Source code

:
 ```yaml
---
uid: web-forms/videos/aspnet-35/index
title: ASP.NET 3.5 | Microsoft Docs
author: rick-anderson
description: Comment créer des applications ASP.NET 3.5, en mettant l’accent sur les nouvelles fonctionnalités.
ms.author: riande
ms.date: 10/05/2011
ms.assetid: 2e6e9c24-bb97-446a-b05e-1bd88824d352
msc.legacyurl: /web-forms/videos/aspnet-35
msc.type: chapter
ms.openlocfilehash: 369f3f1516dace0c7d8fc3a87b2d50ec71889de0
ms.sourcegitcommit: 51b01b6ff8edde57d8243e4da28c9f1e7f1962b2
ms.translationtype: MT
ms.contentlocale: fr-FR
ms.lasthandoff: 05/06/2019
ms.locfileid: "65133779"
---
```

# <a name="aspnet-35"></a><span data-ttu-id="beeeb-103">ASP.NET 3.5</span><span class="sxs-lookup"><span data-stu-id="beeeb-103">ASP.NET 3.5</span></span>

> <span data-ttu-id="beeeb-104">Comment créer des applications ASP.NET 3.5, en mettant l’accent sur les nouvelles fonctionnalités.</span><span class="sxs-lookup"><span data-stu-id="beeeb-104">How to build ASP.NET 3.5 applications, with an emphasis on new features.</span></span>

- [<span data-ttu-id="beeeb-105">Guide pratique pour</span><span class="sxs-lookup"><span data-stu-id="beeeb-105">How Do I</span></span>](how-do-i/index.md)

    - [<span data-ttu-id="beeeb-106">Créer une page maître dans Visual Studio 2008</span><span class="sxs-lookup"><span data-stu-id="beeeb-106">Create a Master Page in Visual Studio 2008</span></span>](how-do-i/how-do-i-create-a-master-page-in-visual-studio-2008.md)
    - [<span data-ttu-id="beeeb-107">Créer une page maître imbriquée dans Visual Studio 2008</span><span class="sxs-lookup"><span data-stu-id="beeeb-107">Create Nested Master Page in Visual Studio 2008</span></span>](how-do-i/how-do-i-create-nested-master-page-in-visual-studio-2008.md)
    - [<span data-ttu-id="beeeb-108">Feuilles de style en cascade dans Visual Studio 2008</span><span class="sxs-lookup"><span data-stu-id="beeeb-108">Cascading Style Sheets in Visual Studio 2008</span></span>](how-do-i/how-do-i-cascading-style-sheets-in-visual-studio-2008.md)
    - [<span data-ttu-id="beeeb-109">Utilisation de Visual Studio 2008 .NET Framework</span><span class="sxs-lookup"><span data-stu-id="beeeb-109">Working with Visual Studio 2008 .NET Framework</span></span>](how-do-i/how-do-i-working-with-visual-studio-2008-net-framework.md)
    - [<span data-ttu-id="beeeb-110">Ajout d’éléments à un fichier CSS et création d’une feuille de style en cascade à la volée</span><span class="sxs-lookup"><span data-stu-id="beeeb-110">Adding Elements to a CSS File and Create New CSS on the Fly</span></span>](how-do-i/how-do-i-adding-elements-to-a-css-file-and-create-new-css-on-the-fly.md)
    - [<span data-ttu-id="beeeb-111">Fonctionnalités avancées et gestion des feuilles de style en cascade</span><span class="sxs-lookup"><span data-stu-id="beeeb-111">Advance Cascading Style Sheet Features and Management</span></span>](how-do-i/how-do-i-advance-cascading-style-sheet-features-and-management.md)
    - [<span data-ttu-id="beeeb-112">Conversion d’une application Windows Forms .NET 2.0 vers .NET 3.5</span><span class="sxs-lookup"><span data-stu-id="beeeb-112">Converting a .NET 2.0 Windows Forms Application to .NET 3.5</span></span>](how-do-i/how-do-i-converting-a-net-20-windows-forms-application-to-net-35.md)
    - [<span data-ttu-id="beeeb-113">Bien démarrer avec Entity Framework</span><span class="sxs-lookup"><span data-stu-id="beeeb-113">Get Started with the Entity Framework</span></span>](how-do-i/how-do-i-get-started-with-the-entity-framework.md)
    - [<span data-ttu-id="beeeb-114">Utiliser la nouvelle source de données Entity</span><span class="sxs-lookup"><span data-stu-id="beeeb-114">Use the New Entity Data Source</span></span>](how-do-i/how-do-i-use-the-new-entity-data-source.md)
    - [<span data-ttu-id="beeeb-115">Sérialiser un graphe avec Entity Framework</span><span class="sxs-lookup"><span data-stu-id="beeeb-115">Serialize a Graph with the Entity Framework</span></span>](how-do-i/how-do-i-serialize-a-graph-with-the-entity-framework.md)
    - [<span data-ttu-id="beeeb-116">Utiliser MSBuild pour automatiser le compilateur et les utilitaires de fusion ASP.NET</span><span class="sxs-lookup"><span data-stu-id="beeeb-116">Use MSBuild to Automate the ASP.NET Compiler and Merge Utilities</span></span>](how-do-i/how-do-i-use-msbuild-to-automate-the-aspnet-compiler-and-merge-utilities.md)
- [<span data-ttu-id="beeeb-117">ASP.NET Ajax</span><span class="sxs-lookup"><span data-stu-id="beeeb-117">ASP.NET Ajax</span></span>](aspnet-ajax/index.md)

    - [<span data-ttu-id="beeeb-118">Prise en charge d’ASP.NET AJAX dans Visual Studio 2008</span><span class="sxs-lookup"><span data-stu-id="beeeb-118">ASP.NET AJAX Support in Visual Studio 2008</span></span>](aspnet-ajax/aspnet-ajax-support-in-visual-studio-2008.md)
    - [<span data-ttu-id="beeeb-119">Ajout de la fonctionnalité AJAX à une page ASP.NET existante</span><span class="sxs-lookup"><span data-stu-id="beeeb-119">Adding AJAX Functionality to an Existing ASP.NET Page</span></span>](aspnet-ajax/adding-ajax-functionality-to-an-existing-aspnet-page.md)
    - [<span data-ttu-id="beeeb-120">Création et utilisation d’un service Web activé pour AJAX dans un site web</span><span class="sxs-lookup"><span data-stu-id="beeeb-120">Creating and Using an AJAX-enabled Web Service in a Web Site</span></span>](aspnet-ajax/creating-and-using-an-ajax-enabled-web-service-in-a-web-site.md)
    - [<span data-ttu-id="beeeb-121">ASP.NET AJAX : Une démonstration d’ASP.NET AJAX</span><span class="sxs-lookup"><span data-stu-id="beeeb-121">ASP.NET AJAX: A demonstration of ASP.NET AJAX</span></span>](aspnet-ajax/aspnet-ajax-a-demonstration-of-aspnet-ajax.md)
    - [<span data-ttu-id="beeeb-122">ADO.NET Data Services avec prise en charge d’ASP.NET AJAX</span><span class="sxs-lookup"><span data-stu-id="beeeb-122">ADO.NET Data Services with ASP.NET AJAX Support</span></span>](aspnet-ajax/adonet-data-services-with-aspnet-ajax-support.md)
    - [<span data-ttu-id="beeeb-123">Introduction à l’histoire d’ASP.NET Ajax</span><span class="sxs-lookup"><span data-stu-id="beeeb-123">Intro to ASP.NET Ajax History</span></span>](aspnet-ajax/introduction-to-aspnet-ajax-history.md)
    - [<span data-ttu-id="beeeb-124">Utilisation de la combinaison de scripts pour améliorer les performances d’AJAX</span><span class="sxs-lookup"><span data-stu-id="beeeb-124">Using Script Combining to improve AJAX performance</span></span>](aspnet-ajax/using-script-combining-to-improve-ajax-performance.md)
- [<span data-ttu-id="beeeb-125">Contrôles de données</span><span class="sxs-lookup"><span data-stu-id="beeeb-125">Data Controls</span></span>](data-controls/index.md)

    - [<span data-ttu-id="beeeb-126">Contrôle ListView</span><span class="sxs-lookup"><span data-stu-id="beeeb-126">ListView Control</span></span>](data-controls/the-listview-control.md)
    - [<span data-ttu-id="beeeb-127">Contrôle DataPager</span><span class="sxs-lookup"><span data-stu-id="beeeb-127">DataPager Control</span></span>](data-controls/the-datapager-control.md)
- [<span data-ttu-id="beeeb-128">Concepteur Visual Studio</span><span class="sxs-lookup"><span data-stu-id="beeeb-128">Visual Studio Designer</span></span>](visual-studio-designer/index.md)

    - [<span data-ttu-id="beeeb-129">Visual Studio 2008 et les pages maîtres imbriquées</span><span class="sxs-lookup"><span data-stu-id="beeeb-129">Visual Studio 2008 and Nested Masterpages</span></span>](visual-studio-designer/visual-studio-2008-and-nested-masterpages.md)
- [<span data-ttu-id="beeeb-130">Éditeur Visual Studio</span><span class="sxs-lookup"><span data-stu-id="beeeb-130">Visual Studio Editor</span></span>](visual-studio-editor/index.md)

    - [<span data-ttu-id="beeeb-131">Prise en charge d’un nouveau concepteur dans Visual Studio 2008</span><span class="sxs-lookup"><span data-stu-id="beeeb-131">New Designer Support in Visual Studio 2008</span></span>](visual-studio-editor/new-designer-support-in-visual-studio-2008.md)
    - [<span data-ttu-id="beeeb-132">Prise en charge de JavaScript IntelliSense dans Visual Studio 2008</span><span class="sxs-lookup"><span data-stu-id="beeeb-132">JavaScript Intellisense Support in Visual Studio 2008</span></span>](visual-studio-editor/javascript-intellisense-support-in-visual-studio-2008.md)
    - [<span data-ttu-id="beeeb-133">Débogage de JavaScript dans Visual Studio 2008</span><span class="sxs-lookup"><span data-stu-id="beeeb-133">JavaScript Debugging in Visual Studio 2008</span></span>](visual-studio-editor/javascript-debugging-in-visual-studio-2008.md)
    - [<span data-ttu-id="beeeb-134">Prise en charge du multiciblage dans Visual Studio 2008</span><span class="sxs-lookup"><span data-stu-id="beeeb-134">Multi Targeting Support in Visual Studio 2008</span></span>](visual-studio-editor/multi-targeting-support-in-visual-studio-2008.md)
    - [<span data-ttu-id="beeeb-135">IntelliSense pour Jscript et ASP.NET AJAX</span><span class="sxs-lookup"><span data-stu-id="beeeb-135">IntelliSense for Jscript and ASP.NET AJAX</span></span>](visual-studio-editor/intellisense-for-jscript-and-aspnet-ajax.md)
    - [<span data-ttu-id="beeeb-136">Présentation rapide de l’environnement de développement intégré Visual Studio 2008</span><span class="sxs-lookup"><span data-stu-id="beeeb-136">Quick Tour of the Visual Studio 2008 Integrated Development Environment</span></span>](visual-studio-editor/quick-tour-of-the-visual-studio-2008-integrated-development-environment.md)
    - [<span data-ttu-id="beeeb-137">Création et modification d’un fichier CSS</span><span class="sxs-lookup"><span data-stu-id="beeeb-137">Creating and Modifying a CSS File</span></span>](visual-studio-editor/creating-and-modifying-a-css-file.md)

————————

**WHAT TO PRODUCE:** Look over the material and return every line where the word "author" is found.

**RESULT OF THIS TASK:**
author: rick-anderson
ms.author: riande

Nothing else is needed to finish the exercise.